El psicoanálisis es un lenguaje y una escritura. Es un modo de conversar, un modo de estar presente, el tono y el clima de esa conversación. Esa conversación suele tener lugar en un consultorio (otras veces en el pasillo de un hospital, hoy en la materialidad que han tomado las videollamadas, conversaciones telefónicas, cartas), o en algún otro lugar, pero también continúa entre una sesión y otra. Nos volveremos a enterar en la sesión siguiente, todo lo que esa escritura siguió escribiendo a lo largo de los días, a veces sobretodo es el paciente quien lo hace, y muchas otras el analista. 

El psicoanálisis también es una forma de la memoria. Una memoria particular, que permite que conserve vivo en mí, aunque no piense en ello durante un tiempo largo o pequeño, la historia de cada paciente y la historia del tratamiento. Nunca deja de asombrarme acordarme tanto: detalles, pequeñeces, gestos, relatos, que puedo olvidar incluso pero frente al paciente inmediatamente recupero, en “atención flotante”.

El psicoanálisis cura y crea. No cura todo, ni cura siempre, pero cura cuando crea.

Crea. Por supuesto, hablo de crear. Pero también hablo de creer. ¿En qué cree un psicoanalista?

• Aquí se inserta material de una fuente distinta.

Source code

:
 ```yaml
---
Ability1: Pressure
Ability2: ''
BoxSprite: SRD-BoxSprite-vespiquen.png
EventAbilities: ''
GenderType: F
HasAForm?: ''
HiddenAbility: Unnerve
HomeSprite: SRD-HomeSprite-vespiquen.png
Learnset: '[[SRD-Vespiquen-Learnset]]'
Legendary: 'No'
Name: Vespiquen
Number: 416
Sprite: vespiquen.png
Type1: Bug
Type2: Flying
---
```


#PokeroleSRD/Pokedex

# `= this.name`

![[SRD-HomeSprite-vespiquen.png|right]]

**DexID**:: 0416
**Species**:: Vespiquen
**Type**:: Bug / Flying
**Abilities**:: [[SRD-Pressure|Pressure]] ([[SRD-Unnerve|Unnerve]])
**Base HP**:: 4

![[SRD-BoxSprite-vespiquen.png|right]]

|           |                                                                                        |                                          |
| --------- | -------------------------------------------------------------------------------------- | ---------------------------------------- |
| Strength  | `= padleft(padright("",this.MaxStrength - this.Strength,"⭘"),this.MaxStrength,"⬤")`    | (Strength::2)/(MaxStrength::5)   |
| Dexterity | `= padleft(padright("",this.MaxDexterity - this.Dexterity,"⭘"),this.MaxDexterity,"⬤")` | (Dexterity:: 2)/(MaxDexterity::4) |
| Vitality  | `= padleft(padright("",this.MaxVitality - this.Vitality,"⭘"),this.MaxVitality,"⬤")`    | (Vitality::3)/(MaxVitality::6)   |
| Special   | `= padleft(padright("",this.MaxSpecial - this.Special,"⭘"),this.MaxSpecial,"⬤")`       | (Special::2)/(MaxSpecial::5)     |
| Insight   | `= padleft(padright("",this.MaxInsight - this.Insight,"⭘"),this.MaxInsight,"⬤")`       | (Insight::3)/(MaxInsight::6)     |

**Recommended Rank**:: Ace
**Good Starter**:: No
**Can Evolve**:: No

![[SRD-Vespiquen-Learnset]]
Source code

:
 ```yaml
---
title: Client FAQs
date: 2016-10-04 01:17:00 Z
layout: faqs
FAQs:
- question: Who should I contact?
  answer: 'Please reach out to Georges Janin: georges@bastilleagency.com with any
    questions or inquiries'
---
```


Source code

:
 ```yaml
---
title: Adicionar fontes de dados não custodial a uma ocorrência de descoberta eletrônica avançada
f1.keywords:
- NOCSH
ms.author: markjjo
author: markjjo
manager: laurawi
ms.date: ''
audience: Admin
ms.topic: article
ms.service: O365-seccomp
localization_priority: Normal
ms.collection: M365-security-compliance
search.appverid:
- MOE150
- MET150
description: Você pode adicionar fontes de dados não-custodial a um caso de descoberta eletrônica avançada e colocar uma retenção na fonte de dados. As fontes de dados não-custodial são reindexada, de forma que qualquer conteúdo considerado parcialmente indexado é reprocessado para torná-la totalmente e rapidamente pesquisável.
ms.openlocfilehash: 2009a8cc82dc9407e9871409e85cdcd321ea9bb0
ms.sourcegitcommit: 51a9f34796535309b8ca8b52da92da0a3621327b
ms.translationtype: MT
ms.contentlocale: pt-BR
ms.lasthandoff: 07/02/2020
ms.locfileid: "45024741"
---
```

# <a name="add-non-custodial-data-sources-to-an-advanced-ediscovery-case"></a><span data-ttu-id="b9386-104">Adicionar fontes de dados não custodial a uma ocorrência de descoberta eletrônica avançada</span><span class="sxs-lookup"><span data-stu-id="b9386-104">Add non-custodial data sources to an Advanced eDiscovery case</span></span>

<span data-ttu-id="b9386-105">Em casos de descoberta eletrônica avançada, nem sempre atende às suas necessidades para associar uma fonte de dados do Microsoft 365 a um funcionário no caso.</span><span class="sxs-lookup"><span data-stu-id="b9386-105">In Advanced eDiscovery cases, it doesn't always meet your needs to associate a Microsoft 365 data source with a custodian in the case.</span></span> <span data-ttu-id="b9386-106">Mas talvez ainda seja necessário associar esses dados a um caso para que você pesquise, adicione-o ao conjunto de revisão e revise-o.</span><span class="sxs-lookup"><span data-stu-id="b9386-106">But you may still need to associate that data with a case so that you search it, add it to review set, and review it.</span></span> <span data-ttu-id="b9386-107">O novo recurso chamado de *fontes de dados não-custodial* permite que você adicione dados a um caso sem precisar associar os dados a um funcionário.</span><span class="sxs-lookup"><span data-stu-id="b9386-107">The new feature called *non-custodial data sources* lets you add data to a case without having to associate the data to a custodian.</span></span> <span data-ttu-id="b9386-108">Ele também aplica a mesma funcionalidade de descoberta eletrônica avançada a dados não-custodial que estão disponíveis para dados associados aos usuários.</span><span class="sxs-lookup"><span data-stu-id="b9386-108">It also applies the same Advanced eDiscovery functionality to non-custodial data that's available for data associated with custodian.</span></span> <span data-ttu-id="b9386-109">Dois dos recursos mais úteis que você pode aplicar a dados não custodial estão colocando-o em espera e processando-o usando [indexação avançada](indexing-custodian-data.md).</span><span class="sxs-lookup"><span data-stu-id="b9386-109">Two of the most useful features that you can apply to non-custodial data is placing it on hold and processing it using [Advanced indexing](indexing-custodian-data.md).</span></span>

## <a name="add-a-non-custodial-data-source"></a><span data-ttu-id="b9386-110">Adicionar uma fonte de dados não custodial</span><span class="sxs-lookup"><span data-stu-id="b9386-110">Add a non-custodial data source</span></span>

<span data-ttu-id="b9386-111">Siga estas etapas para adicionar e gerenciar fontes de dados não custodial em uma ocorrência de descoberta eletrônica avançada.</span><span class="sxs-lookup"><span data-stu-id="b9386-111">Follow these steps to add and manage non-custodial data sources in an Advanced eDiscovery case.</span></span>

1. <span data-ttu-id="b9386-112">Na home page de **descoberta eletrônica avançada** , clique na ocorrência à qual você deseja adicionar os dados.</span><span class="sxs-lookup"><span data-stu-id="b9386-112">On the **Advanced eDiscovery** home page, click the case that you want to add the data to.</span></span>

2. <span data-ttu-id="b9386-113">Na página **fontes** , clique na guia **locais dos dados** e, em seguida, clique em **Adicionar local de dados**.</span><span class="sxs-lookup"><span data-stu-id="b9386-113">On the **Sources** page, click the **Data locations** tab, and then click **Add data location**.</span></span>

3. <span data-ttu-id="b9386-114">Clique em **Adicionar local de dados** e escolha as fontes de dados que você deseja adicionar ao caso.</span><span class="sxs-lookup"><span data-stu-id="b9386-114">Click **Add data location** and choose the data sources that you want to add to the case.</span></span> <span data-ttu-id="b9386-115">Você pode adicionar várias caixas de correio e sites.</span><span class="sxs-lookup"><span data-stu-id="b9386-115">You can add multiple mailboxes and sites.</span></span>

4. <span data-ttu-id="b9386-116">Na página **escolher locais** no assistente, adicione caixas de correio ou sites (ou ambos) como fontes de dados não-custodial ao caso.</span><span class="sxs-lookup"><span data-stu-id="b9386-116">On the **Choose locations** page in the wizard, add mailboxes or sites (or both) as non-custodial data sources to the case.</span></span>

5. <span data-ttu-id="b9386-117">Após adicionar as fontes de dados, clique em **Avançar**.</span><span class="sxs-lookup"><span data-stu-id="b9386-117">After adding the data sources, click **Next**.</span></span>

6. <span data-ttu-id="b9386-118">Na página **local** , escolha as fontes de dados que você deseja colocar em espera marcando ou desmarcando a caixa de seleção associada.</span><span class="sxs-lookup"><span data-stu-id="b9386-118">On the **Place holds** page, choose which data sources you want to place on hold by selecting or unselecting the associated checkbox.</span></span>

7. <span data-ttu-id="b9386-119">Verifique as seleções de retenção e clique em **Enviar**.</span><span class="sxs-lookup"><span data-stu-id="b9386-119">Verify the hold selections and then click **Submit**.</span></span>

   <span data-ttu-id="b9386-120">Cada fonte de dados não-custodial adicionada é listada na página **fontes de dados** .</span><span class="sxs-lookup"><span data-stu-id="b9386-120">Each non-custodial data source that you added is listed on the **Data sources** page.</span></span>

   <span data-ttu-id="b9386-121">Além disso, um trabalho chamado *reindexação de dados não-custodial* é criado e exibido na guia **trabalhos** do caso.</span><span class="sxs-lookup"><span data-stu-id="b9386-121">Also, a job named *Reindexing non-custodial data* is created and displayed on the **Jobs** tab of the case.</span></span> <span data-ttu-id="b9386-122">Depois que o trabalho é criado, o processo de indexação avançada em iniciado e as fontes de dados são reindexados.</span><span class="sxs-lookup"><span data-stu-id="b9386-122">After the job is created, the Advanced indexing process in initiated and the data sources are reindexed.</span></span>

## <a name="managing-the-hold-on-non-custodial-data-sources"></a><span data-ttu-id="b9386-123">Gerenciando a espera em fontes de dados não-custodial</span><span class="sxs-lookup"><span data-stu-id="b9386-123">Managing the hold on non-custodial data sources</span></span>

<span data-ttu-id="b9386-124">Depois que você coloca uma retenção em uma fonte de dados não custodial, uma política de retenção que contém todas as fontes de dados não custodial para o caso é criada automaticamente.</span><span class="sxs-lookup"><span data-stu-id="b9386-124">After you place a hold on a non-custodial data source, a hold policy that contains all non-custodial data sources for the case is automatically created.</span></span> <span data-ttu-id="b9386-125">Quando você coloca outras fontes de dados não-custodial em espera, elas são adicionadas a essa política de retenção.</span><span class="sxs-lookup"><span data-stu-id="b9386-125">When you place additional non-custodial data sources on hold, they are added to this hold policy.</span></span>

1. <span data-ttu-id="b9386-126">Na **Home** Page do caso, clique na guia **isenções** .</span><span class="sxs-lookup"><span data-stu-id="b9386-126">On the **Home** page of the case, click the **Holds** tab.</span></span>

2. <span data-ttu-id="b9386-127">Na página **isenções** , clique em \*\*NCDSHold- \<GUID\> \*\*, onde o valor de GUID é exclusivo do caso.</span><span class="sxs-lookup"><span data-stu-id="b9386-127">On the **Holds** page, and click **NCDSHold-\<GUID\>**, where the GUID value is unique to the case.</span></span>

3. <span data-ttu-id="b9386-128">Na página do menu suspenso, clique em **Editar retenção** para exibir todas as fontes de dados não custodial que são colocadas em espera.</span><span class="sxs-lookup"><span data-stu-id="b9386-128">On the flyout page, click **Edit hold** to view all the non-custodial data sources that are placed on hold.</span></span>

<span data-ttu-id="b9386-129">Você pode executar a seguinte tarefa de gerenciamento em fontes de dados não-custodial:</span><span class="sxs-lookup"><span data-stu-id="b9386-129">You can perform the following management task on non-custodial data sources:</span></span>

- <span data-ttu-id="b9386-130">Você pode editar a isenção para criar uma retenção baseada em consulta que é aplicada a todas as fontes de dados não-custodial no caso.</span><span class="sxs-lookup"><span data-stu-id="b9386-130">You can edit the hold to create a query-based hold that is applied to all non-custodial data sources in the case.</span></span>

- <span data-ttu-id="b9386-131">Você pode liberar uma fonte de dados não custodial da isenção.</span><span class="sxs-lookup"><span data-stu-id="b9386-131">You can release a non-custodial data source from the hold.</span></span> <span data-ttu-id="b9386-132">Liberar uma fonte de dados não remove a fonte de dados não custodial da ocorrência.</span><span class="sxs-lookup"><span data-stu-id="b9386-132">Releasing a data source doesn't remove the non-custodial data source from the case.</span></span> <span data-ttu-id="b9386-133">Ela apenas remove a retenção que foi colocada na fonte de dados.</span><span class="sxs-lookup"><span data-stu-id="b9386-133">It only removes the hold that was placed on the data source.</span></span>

Lxs analistas necesitamos creer, en la medida en que recibir a un paciente y embarcarse en ese viaje, implica, lo sepamos o no, realizar una enorme apuesta. Lxs analistas nos desanimamos muchas veces, pero creemos. Creemos en lo que escuchamos. Y en lo que hacemos. El psicoanálisis no es una técnica, ni un procedimiento. No hay dos pacientes iguales. Ni dos analistas iguales. Sí es un método. Sabemos desde dónde hacemos, mientras que no sabemos lo que hacemos, mientras toleramos no saberlo, o ponerlo en suspenso.

La posición del analista consiste, para mí, en recuperar lo que hicimos para pensarlo, lo que hicimos porque estuvimos disponibles. Asociación libre y atención flotante son brújulas invariables, también lo es la teoría. El resto se construye. Lxs analistas creemos porque sabemos que en algún momento arribaremos a tierra firme. Y es ese arribo lo que resignifica y sostiene todo lo anterior.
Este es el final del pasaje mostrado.